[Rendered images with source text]
=====

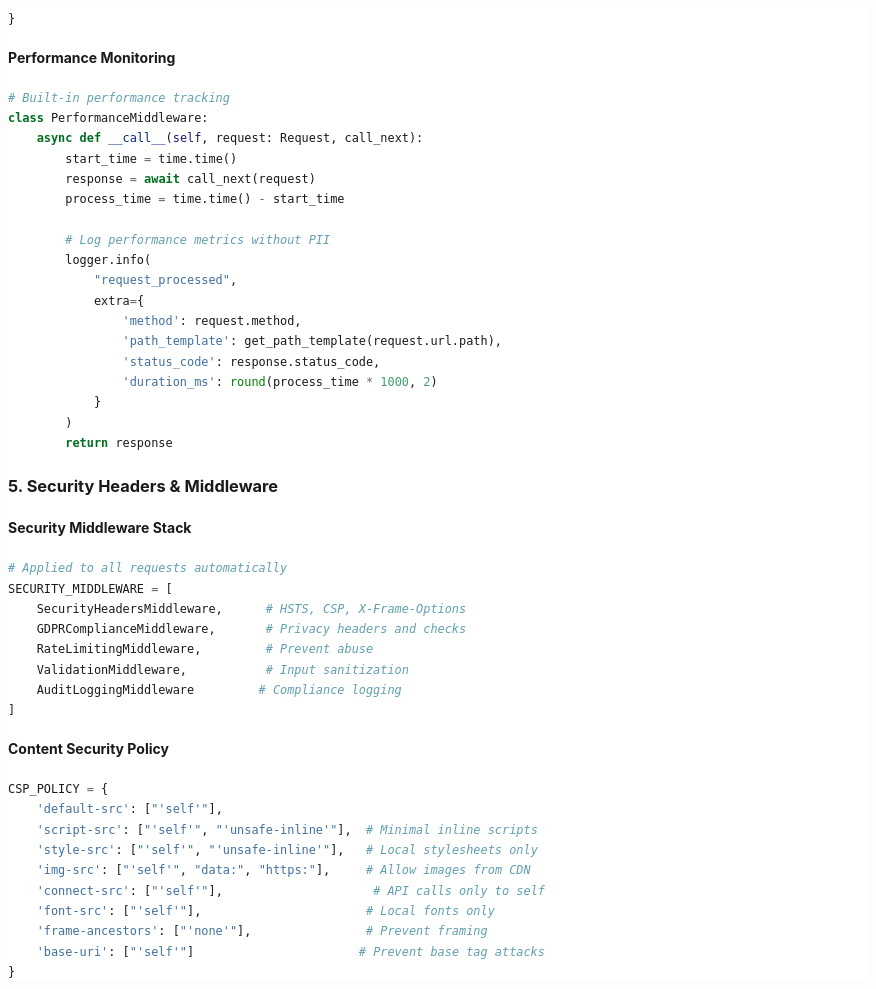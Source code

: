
 ```python
}
```

#### Performance Monitoring
```python
# Built-in performance tracking
class PerformanceMiddleware:
    async def __call__(self, request: Request, call_next):
        start_time = time.time()
        response = await call_next(request)
        process_time = time.time() - start_time

        # Log performance metrics without PII
        logger.info(
            "request_processed",
            extra={
                'method': request.method,
                'path_template': get_path_template(request.url.path),
                'status_code': response.status_code,
                'duration_ms': round(process_time * 1000, 2)
            }
        )
        return response
```

### 5. Security Headers & Middleware

#### Security Middleware Stack
```python
# Applied to all requests automatically
SECURITY_MIDDLEWARE = [
    SecurityHeadersMiddleware,      # HSTS, CSP, X-Frame-Options
    GDPRComplianceMiddleware,       # Privacy headers and checks
    RateLimitingMiddleware,         # Prevent abuse
    ValidationMiddleware,           # Input sanitization
    AuditLoggingMiddleware         # Compliance logging
]
```

#### Content Security Policy
```python
CSP_POLICY = {
    'default-src': ["'self'"],
    'script-src': ["'self'", "'unsafe-inline'"],  # Minimal inline scripts
    'style-src': ["'self'", "'unsafe-inline'"],   # Local stylesheets only
    'img-src': ["'self'", "data:", "https:"],     # Allow images from CDN
    'connect-src': ["'self'"],                     # API calls only to self
    'font-src': ["'self'"],                       # Local fonts only
    'frame-ancestors': ["'none'"],                # Prevent framing
    'base-uri': ["'self'"]                       # Prevent base tag attacks
}
```
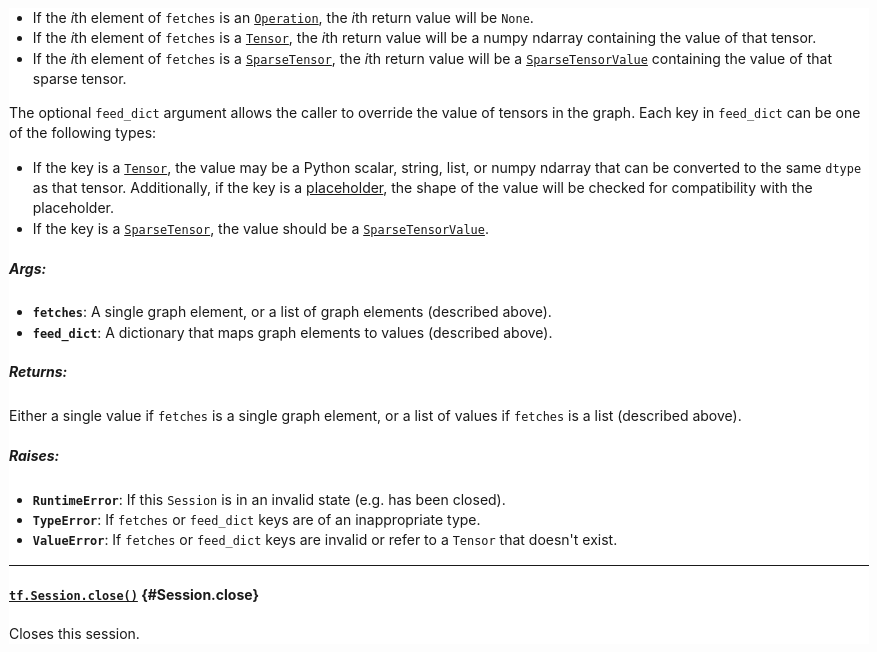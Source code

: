 * If the *i*th element of `fetches` is an
  [`Operation`](../../api_docs/python/framework.md#Operation), the *i*th
  return value will be `None`.
* If the *i*th element of `fetches` is a
  [`Tensor`](../../api_docs/python/framework.md#Tensor), the *i*th return
  value will be a numpy ndarray containing the value of that tensor.
* If the *i*th element of `fetches` is a
  [`SparseTensor`](../../api_docs/python/sparse_ops.md#SparseTensor),
  the *i*th return value will be a
  [`SparseTensorValue`](../../api_docs/python/sparse_ops.md#SparseTensorValue)
  containing the value of that sparse tensor.

The optional `feed_dict` argument allows the caller to override
the value of tensors in the graph. Each key in `feed_dict` can be
one of the following types:

* If the key is a [`Tensor`](../../api_docs/python/framework.md#Tensor), the
  value may be a Python scalar, string, list, or numpy ndarray
  that can be converted to the same `dtype` as that
  tensor. Additionally, if the key is a
  [placeholder](../../api_docs/python/io_ops.md#placeholder), the shape of
  the value will be checked for compatibility with the placeholder.
* If the key is a
  [`SparseTensor`](../../api_docs/python/sparse_ops.md#SparseTensor),
  the value should be a
  [`SparseTensorValue`](../../api_docs/python/sparse_ops.md#SparseTensorValue).

##### Args:


*  <b>`fetches`</b>: A single graph element, or a list of graph elements
    (described above).
*  <b>`feed_dict`</b>: A dictionary that maps graph elements to values
    (described above).

##### Returns:

  Either a single value if `fetches` is a single graph element, or
  a list of values if `fetches` is a list (described above).

##### Raises:


*  <b>`RuntimeError`</b>: If this `Session` is in an invalid state (e.g. has been
    closed).
*  <b>`TypeError`</b>: If `fetches` or `feed_dict` keys are of an inappropriate type.
*  <b>`ValueError`</b>: If `fetches` or `feed_dict` keys are invalid or refer to a
    `Tensor` that doesn't exist.


- - -

#### [`tf.Session.close()`](#Session.close) {#Session.close}

Closes this session.
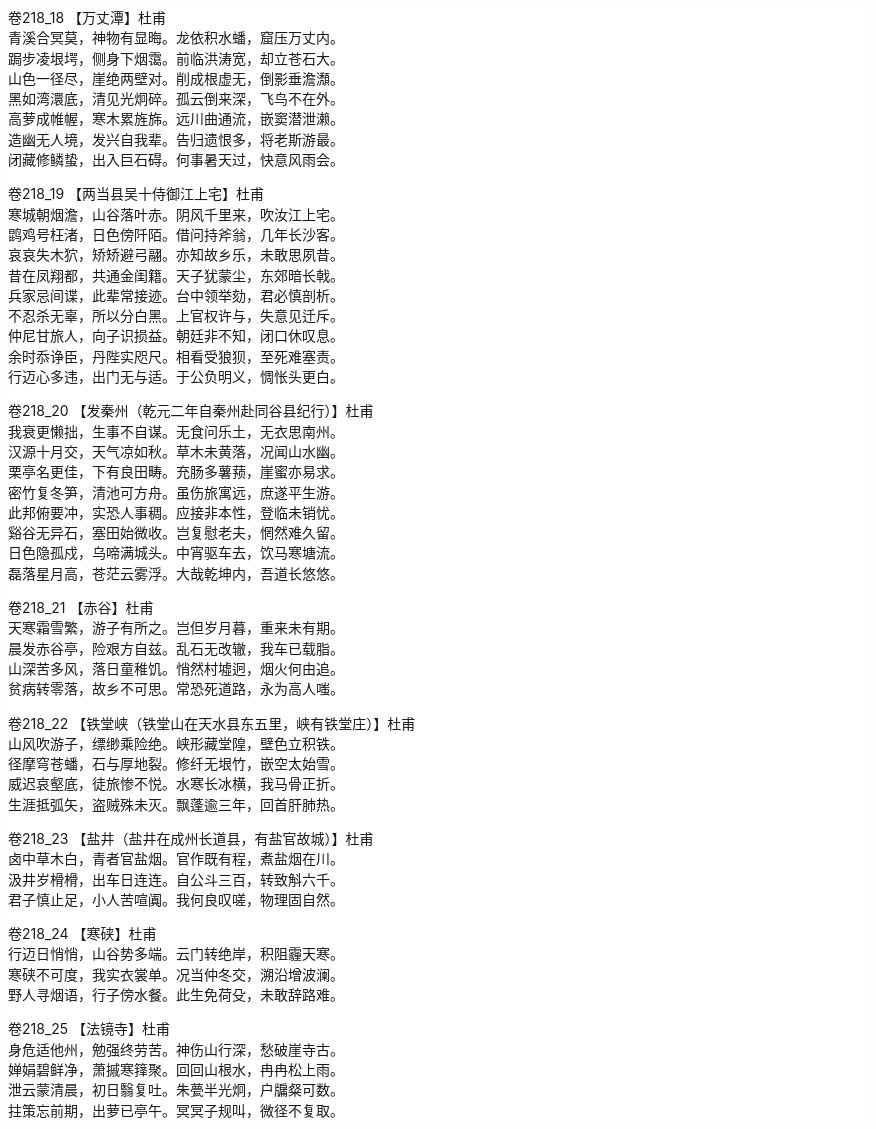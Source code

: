 卷218_18  【万丈潭】杜甫  
青溪合冥莫，神物有显晦。龙依积水蟠，窟压万丈内。  
跼步凌垠堮，侧身下烟霭。前临洪涛宽，却立苍石大。  
山色一径尽，崖绝两壁对。削成根虚无，倒影垂澹瀩。  
黑如湾澴底，清见光炯碎。孤云倒来深，飞鸟不在外。  
高萝成帷幄，寒木累旌旆。远川曲通流，嵌窦潜泄濑。  
造幽无人境，发兴自我辈。告归遗恨多，将老斯游最。  
闭藏修鳞蛰，出入巨石碍。何事暑天过，快意风雨会。  
  
卷218_19  【两当县吴十侍御江上宅】杜甫  
寒城朝烟澹，山谷落叶赤。阴风千里来，吹汝江上宅。  
鹍鸡号枉渚，日色傍阡陌。借问持斧翁，几年长沙客。  
哀哀失木狖，矫矫避弓翮。亦知故乡乐，未敢思夙昔。  
昔在凤翔都，共通金闺籍。天子犹蒙尘，东郊暗长戟。  
兵家忌间谍，此辈常接迹。台中领举劾，君必慎剖析。  
不忍杀无辜，所以分白黑。上官权许与，失意见迁斥。  
仲尼甘旅人，向子识损益。朝廷非不知，闭口休叹息。  
余时忝诤臣，丹陛实咫尺。相看受狼狈，至死难塞责。  
行迈心多违，出门无与适。于公负明义，惆怅头更白。  
  
卷218_20  【发秦州（乾元二年自秦州赴同谷县纪行）】杜甫  
我衰更懒拙，生事不自谋。无食问乐土，无衣思南州。  
汉源十月交，天气凉如秋。草木未黄落，况闻山水幽。  
栗亭名更佳，下有良田畴。充肠多薯蓣，崖蜜亦易求。  
密竹复冬笋，清池可方舟。虽伤旅寓远，庶遂平生游。  
此邦俯要冲，实恐人事稠。应接非本性，登临未销忧。  
谿谷无异石，塞田始微收。岂复慰老夫，惘然难久留。  
日色隐孤戍，乌啼满城头。中宵驱车去，饮马寒塘流。  
磊落星月高，苍茫云雾浮。大哉乾坤内，吾道长悠悠。  
  
卷218_21  【赤谷】杜甫  
天寒霜雪繁，游子有所之。岂但岁月暮，重来未有期。  
晨发赤谷亭，险艰方自兹。乱石无改辙，我车已载脂。  
山深苦多风，落日童稚饥。悄然村墟迥，烟火何由追。  
贫病转零落，故乡不可思。常恐死道路，永为高人嗤。  
  
卷218_22  【铁堂峡（铁堂山在天水县东五里，峡有铁堂庄）】杜甫  
山风吹游子，缥缈乘险绝。峡形藏堂隍，壁色立积铁。  
径摩穹苍蟠，石与厚地裂。修纤无垠竹，嵌空太始雪。  
威迟哀壑底，徒旅惨不悦。水寒长冰横，我马骨正折。  
生涯抵弧矢，盗贼殊未灭。飘蓬逾三年，回首肝肺热。  
  
卷218_23  【盐井（盐井在成州长道县，有盐官故城）】杜甫  
卤中草木白，青者官盐烟。官作既有程，煮盐烟在川。  
汲井岁榾榾，出车日连连。自公斗三百，转致斛六千。  
君子慎止足，小人苦喧阗。我何良叹嗟，物理固自然。  
  
卷218_24  【寒硖】杜甫  
行迈日悄悄，山谷势多端。云门转绝岸，积阻霾天寒。  
寒硖不可度，我实衣裳单。况当仲冬交，溯沿增波澜。  
野人寻烟语，行子傍水餐。此生免荷殳，未敢辞路难。  
  
卷218_25  【法镜寺】杜甫  
身危适他州，勉强终劳苦。神伤山行深，愁破崖寺古。  
婵娟碧鲜净，萧摵寒箨聚。回回山根水，冉冉松上雨。  
泄云蒙清晨，初日翳复吐。朱甍半光炯，户牖粲可数。  
拄策忘前期，出萝已亭午。冥冥子规叫，微径不复取。  
  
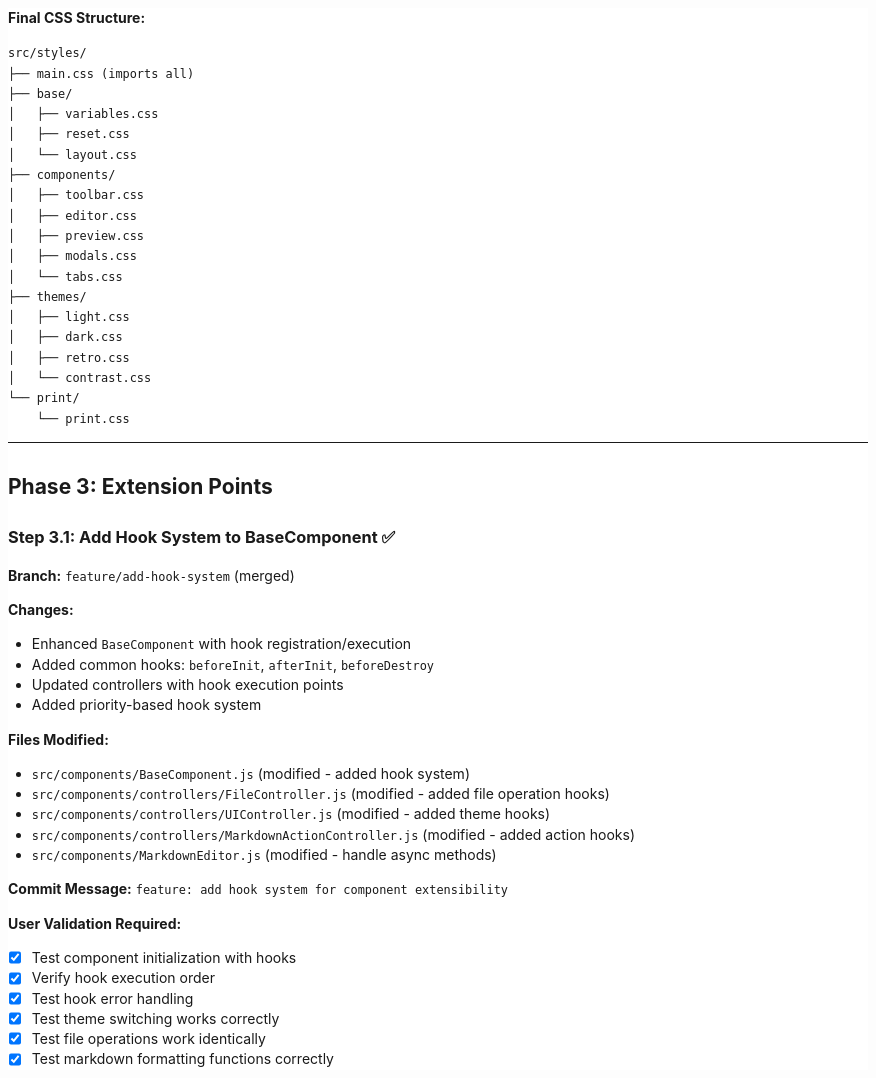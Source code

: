 **Final CSS Structure:**
```
src/styles/
├── main.css (imports all)
├── base/
│   ├── variables.css
│   ├── reset.css
│   └── layout.css
├── components/
│   ├── toolbar.css
│   ├── editor.css
│   ├── preview.css
│   ├── modals.css
│   └── tabs.css
├── themes/
│   ├── light.css
│   ├── dark.css
│   ├── retro.css
│   └── contrast.css
└── print/
    └── print.css
```

---

## Phase 3: Extension Points

### Step 3.1: Add Hook System to BaseComponent ✅
**Branch:** `feature/add-hook-system` (merged)

**Changes:**
- Enhanced `BaseComponent` with hook registration/execution
- Added common hooks: `beforeInit`, `afterInit`, `beforeDestroy`
- Updated controllers with hook execution points
- Added priority-based hook system

**Files Modified:**
- `src/components/BaseComponent.js` (modified - added hook system)
- `src/components/controllers/FileController.js` (modified - added file operation hooks)
- `src/components/controllers/UIController.js` (modified - added theme hooks)
- `src/components/controllers/MarkdownActionController.js` (modified - added action hooks)
- `src/components/MarkdownEditor.js` (modified - handle async methods)

**Commit Message:** `feature: add hook system for component extensibility`

**User Validation Required:**
- [x] Test component initialization with hooks
- [x] Verify hook execution order
- [x] Test hook error handling
- [x] Test theme switching works correctly
- [x] Test file operations work identically
- [x] Test markdown formatting functions correctly
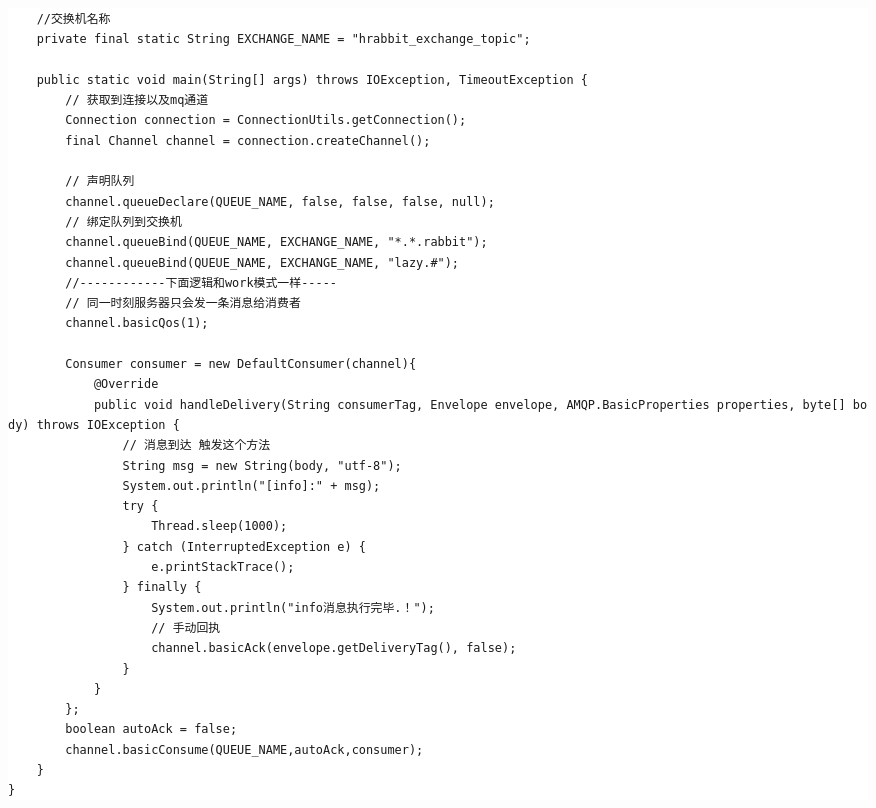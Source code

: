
 ```
    //交换机名称
    private final static String EXCHANGE_NAME = "hrabbit_exchange_topic";

    public static void main(String[] args) throws IOException, TimeoutException {
        // 获取到连接以及mq通道
        Connection connection = ConnectionUtils.getConnection();
        final Channel channel = connection.createChannel();

        // 声明队列
        channel.queueDeclare(QUEUE_NAME, false, false, false, null);
        // 绑定队列到交换机
        channel.queueBind(QUEUE_NAME, EXCHANGE_NAME, "*.*.rabbit");
        channel.queueBind(QUEUE_NAME, EXCHANGE_NAME, "lazy.#");
        //------------下面逻辑和work模式一样-----
        // 同一时刻服务器只会发一条消息给消费者
        channel.basicQos(1);

        Consumer consumer = new DefaultConsumer(channel){
            @Override
            public void handleDelivery(String consumerTag, Envelope envelope, AMQP.BasicProperties properties, byte[] body) throws IOException {
                // 消息到达 触发这个方法
                String msg = new String(body, "utf-8");
                System.out.println("[info]:" + msg);
                try {
                    Thread.sleep(1000);
                } catch (InterruptedException e) {
                    e.printStackTrace();
                } finally {
                    System.out.println("info消息执行完毕.！");
                    // 手动回执
                    channel.basicAck(envelope.getDeliveryTag(), false);
                }
            }
        };
        boolean autoAck = false;
        channel.basicConsume(QUEUE_NAME,autoAck,consumer);
    }
}
```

=====

[What to do]
Wherever a line in the records contains the word "public", copy that line.

[Answer space]
    public static void main(String[] args) throws IOException, TimeoutException {
            public void handleDelivery(String consumerTag, Envelope envelope, AMQP.BasicProperties properties, byte[] body) throws IOException {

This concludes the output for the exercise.